[Source data]
● ● ● ● ● ● ●
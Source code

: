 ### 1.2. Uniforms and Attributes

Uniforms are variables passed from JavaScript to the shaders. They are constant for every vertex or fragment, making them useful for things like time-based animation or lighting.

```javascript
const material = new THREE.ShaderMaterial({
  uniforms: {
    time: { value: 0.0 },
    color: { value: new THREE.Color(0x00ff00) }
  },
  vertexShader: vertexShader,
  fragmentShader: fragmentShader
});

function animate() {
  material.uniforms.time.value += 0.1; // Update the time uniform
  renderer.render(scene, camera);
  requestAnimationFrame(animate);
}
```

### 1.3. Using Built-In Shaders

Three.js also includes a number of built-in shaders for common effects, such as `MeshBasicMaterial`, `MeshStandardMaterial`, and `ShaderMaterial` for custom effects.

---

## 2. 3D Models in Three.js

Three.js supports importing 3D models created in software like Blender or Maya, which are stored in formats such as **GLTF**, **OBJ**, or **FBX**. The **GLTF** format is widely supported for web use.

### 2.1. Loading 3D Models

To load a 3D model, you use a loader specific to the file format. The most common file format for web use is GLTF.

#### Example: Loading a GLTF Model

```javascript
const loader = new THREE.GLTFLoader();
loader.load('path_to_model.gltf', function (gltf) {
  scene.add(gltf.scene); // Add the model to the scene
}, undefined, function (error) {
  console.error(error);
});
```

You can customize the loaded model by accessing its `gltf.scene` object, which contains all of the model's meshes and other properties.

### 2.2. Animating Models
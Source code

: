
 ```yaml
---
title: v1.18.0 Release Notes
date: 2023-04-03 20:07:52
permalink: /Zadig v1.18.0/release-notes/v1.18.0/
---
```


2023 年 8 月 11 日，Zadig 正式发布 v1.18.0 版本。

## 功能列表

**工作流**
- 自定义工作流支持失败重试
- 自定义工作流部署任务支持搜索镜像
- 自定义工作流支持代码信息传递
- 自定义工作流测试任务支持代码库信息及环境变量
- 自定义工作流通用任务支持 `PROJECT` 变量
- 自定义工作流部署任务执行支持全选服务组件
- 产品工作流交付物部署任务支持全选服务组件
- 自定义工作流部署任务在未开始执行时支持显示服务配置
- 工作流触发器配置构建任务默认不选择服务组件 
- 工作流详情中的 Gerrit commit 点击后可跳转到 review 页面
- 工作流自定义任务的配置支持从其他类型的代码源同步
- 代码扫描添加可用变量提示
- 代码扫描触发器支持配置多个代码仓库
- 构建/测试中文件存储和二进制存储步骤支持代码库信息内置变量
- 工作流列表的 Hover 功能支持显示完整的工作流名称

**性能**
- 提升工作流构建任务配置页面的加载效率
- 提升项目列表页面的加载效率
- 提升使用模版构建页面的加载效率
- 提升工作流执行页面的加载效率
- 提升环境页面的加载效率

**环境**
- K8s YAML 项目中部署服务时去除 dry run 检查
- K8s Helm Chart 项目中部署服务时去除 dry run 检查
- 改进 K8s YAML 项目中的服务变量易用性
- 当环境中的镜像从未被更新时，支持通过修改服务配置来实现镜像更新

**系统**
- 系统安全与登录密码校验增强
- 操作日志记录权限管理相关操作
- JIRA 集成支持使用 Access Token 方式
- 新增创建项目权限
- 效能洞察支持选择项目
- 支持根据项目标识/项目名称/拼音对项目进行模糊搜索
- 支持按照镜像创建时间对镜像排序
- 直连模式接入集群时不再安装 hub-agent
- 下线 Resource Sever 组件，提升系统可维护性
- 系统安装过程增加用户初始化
● ● ● ● ● ● ●
**WHAT THE TASK REQUIRES:** Output, exactly and with no other text, the line that contains "- 当环境中的镜像从未被更新时，支持通过修改服务配置来实现镜像更新" and all lines from there to the end of the records.

**RESULT OF THIS TASK:**
- 当环境中的镜像从未被更新时，支持通过修改服务配置来实现镜像更新

**系统**
- 系统安全与登录密码校验增强
- 操作日志记录权限管理相关操作
- JIRA 集成支持使用 Access Token 方式
- 新增创建项目权限
- 效能洞察支持选择项目
- 支持根据项目标识/项目名称/拼音对项目进行模糊搜索
- 支持按照镜像创建时间对镜像排序
- 直连模式接入集群时不再安装 hub-agent
- 下线 Resource Sever 组件，提升系统可维护性
- 系统安装过程增加用户初始化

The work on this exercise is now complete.